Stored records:
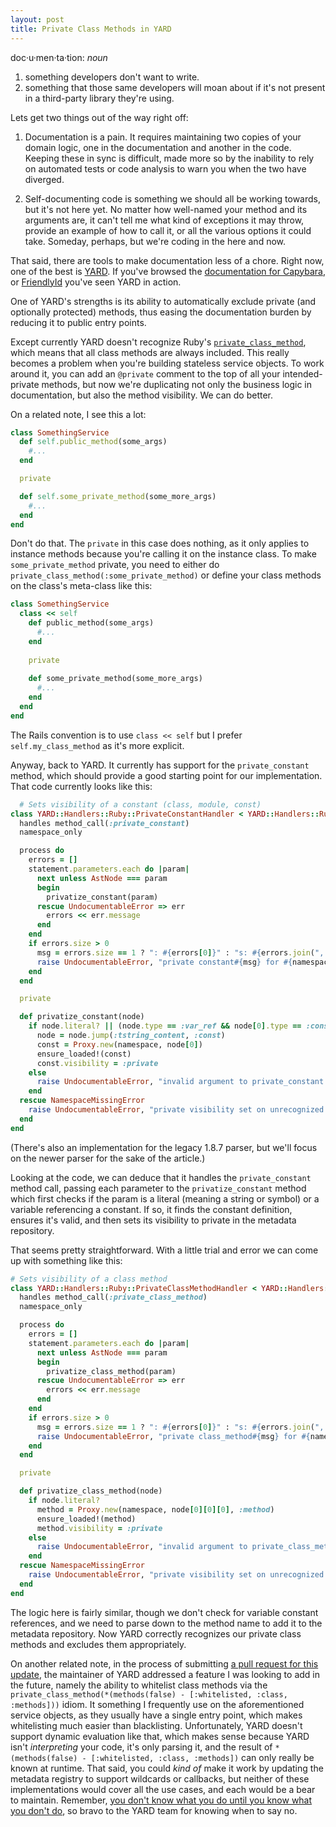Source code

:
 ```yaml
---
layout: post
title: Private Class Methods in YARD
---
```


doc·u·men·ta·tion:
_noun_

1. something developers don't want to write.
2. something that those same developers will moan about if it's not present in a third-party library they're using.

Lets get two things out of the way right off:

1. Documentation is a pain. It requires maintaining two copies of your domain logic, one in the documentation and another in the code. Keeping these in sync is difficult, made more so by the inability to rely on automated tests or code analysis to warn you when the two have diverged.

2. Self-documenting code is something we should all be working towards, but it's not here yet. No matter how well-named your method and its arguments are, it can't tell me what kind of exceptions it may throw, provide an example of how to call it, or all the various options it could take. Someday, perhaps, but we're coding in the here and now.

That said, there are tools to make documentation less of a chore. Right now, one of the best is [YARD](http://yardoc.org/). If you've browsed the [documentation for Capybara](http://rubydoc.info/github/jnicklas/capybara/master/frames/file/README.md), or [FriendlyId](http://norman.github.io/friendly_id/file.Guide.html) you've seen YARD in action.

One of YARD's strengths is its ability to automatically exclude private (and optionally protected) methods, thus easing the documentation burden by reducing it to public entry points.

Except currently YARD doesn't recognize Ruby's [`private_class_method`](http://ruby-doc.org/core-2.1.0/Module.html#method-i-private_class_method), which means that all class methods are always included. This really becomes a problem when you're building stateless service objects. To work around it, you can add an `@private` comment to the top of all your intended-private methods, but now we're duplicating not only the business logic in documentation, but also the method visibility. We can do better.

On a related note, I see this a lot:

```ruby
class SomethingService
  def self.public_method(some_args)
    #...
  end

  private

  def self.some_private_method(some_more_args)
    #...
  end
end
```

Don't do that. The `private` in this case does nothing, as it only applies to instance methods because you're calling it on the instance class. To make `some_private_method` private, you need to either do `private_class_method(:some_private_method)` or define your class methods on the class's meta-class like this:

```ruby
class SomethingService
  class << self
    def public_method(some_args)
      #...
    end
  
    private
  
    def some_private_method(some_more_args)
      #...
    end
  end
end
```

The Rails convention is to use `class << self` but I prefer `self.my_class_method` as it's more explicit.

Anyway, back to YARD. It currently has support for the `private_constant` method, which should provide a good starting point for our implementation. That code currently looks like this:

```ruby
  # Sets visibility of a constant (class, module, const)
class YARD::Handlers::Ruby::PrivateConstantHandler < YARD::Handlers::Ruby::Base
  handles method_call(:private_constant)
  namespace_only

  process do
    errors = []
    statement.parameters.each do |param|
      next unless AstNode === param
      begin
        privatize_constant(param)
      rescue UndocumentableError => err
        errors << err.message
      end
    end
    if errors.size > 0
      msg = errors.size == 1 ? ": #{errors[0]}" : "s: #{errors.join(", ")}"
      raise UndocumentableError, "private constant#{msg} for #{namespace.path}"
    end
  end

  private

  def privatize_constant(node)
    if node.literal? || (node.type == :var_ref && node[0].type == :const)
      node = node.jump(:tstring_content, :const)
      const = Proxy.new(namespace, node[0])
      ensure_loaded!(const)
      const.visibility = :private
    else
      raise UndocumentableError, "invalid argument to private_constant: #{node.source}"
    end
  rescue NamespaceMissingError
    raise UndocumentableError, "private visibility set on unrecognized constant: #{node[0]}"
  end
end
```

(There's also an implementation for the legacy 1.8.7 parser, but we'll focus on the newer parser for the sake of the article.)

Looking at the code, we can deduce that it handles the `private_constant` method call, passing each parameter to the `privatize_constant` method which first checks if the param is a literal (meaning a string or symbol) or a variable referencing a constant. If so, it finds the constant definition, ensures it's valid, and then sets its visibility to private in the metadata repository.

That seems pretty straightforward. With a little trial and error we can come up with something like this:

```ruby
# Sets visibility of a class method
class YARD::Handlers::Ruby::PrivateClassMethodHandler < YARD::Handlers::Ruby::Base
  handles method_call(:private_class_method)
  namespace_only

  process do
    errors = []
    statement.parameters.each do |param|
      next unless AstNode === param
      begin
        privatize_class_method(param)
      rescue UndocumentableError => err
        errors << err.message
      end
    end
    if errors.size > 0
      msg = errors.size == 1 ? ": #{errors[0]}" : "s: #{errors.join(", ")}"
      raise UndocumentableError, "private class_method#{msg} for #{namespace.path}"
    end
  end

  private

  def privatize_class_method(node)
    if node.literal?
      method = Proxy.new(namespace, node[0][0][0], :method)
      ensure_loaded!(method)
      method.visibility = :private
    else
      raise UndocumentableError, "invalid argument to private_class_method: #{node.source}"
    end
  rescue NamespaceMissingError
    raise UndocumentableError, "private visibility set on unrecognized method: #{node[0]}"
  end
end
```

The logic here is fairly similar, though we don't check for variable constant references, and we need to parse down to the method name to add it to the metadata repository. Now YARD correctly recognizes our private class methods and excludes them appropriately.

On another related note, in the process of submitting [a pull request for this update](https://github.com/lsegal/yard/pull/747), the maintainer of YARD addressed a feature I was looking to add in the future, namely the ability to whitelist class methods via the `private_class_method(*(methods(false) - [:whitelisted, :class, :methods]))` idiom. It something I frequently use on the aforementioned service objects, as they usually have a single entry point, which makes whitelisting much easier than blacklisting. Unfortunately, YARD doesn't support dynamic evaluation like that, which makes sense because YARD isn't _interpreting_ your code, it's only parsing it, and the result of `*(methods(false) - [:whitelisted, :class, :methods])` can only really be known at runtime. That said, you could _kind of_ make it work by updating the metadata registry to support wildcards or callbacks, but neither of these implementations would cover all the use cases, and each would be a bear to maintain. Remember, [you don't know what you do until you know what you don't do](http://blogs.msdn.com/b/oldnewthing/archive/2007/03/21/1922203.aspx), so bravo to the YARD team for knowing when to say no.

* * *

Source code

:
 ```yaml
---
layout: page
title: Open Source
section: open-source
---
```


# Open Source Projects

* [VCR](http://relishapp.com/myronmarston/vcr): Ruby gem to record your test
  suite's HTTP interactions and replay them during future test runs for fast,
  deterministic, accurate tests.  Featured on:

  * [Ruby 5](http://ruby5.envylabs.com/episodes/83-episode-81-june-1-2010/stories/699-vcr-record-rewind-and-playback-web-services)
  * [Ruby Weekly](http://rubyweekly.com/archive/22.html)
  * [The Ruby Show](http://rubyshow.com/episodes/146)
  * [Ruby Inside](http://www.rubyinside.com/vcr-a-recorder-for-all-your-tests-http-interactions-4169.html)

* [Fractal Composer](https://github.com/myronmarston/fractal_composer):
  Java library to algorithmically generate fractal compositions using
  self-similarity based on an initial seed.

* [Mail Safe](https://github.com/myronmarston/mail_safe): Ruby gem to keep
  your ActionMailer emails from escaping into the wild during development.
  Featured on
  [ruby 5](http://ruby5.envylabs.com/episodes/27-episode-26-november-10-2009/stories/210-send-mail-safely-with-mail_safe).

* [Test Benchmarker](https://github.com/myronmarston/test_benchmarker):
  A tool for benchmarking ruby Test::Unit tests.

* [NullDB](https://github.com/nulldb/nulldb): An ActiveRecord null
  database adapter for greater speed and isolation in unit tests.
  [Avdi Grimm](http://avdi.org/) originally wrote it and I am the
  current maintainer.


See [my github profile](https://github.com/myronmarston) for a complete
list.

**What to produce:**
Search the data for "envylabs". Copy every line that has it.

**Task answer:**
  * [Ruby 5](http://ruby5.envylabs.com/episodes/83-episode-81-june-1-2010/stories/699-vcr-record-rewind-and-playback-web-services)
  [ruby 5](http://ruby5.envylabs.com/episodes/27-episode-26-november-10-2009/stories/210-send-mail-safely-with-mail_safe).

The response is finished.